Prima che scatti la tregua

Adriano Sofri

Per gli umani e per gli altri animali non c’è momento più micidiale della vigilia di una tregua, pur tanto invocata. Ritirare truppe di qua e di là. Avvelenare i pozzi. Procurarsi un salvacondotto. Con l’acqua alla gola, prima del proprio mercoledì alle 12

Ogni tanto, nei luoghi martoriati da guerre di bande benevolmente riguardate dai grandi della terra, il fiume di sangue esonda e si concorda una tregua. La tregua, si stabilisce, entrerà in vigore alle ore 12 di mercoledì – o a un’altra ora di un altro giorno, non importa.
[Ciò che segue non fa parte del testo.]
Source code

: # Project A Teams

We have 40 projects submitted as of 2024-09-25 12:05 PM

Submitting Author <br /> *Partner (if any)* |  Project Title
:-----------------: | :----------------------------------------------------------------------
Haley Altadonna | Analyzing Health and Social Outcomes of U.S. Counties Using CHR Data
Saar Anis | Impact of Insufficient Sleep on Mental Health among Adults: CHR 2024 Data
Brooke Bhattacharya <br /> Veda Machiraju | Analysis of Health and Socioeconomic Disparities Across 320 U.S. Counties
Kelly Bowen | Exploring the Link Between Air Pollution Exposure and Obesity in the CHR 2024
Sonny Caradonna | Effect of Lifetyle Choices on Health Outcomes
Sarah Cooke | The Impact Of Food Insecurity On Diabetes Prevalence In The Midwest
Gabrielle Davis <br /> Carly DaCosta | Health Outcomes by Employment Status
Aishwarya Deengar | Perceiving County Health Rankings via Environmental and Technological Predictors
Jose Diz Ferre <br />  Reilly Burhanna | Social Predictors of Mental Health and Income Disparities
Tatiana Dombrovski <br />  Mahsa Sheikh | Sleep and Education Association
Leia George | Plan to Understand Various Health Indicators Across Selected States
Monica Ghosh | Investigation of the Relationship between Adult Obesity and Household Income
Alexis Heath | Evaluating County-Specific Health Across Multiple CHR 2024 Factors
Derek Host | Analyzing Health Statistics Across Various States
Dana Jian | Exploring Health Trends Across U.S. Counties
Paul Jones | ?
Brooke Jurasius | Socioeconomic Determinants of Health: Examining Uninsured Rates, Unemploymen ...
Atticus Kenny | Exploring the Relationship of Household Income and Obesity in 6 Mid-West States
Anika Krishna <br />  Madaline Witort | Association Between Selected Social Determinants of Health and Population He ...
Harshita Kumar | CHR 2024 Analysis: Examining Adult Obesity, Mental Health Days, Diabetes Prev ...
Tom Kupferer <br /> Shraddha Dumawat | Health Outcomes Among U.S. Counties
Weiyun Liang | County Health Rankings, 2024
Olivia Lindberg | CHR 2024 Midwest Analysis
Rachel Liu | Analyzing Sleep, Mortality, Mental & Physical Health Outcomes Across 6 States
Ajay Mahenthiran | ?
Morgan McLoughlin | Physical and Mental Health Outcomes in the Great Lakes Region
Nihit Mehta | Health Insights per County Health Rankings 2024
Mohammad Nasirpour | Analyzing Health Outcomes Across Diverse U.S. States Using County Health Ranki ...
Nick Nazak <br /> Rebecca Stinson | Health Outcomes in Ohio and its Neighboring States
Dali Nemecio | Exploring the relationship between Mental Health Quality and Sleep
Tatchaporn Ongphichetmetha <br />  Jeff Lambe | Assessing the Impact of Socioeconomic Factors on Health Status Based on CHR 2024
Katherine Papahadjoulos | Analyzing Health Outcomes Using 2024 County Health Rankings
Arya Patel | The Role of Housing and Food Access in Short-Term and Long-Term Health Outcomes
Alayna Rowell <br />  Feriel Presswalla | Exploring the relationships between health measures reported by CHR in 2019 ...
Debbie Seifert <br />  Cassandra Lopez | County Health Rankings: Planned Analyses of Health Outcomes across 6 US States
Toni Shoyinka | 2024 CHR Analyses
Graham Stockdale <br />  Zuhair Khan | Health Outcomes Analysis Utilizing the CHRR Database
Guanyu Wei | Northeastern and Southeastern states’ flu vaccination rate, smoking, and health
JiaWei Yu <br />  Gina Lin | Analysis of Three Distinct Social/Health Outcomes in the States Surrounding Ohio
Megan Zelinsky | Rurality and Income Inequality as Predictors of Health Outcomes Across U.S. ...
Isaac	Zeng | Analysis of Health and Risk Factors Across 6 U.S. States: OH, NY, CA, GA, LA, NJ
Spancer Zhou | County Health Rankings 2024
È martedì, alle 9 di mattina, restano solo 27 ore per scaricare sul rispettivo nemico e sulle sue case scuole ospedali la più gran quantità di proiettili bombe e gas che sia possibile, aggiudicarsi un record spettacoloso di distruzione, sventare il rischio che bombe gas e proiettili diventino un avanzo di magazzino o peggio siano confiscate dai titolari di una prossima pace.

 

Per le famiglie umane e per gli altri animali non c’è momento più micidiale della vigilia di una tregua, pur tanto invocata. Bisogna scavare, anche solo con le mani, con le unghie, seppellire sé e i propri figli e i propri beni più cari in un buco del suolo e resistere fino alle 12 di mercoledì. Anche qualche minuto in più, per precauzione: dall’altra parte c’è qualcuno che non si rassegna a restare con una granata non smaltita. Sono così, certe vigilie d’armi. Come riempirsi la casa di pane pasta cortisone e sigarette prima che scatti la zona rossa.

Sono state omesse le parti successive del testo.